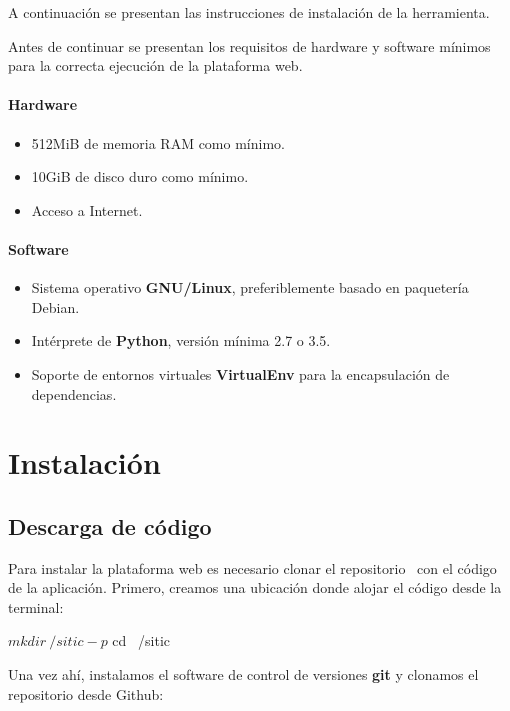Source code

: A continuación se presentan las instrucciones de instalación de la herramienta.

Antes de continuar se presentan los requisitos de hardware y software mínimos
para la correcta ejecución de la plataforma web.

\paragraph{Hardware}

\begin{itemize}
\item 512MiB de memoria RAM como mínimo.
\item 10GiB de disco duro como mínimo.
\item Acceso a Internet.
\end{itemize}

\paragraph{Software}

\begin{itemize}
\item Sistema operativo \textbf{GNU/Linux}, preferiblemente basado en paquetería Debian.
\item Intérprete de \textbf{Python}, versión mínima 2.7 o 3.5.
\item Soporte de entornos virtuales \textbf{VirtualEnv} para la encapsulación de dependencias.
\end{itemize}

\section{Instalación}

\subsection{Descarga de código}

Para instalar la plataforma web es necesario clonar el repositorio~\cite{repositorio}
con el código de la aplicación. Primero, creamos una ubicación donde alojar el
código desde la terminal:

\begin{bashcode}
    $ mkdir ~/sitic -p
    $ cd ~/sitic
\end{bashcode}

Una vez ahí, instalamos el software de control de versiones \textbf{git} y
clonamos el repositorio desde Github:

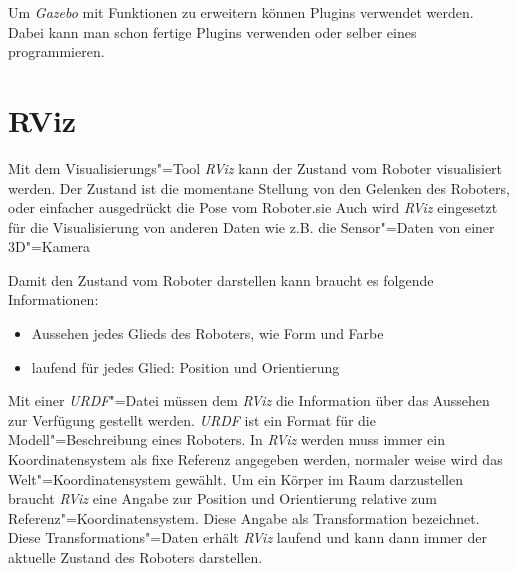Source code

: Um \textit{Gazebo} mit Funktionen zu erweitern können Plugins verwendet werden.
Dabei kann man schon fertige Plugins verwenden oder selber eines programmieren. %

\section{RViz}
Mit dem Visualisierungs"=Tool \textit{RViz} kann der Zustand vom Roboter visualisiert werden.
Der Zustand ist die momentane Stellung von den Gelenken des Roboters, oder einfacher ausgedrückt die Pose vom Roboter.sie
Auch wird \textit{RViz} eingesetzt für die Visualisierung von anderen Daten wie z.B. die Sensor"=Daten von einer 3D"=Kamera

Damit  den Zustand vom Roboter darstellen kann braucht es folgende Informationen:
\begin{itemize}
\item Aussehen jedes Glieds des Roboters, wie Form und Farbe 
\item laufend für jedes Glied: Position und Orientierung
\end{itemize}

Mit einer \textit{URDF}"=Datei müssen dem \textit{RViz} die Information über das Aussehen zur Verfügung gestellt werden. %
\textit{URDF} ist ein Format für die Modell"=Beschreibung eines Roboters.
In \textit{RViz} werden muss immer ein Koordinatensystem als fixe Referenz angegeben werden, normaler weise wird das Welt"=Koordinatensystem gewählt.
Um ein Körper im Raum darzustellen braucht \textit{RViz} eine Angabe zur Position und Orientierung relative zum Referenz"=Koordinatensystem.
Diese Angabe als Transformation bezeichnet.
Diese Transformations"=Daten erhält \textit{RViz} laufend und kann dann immer der aktuelle Zustand des Roboters darstellen. %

.....

## What the exercise asks
What must be returned is a bare number, the count of lines in the entries holding the string "RViz".

## Result
7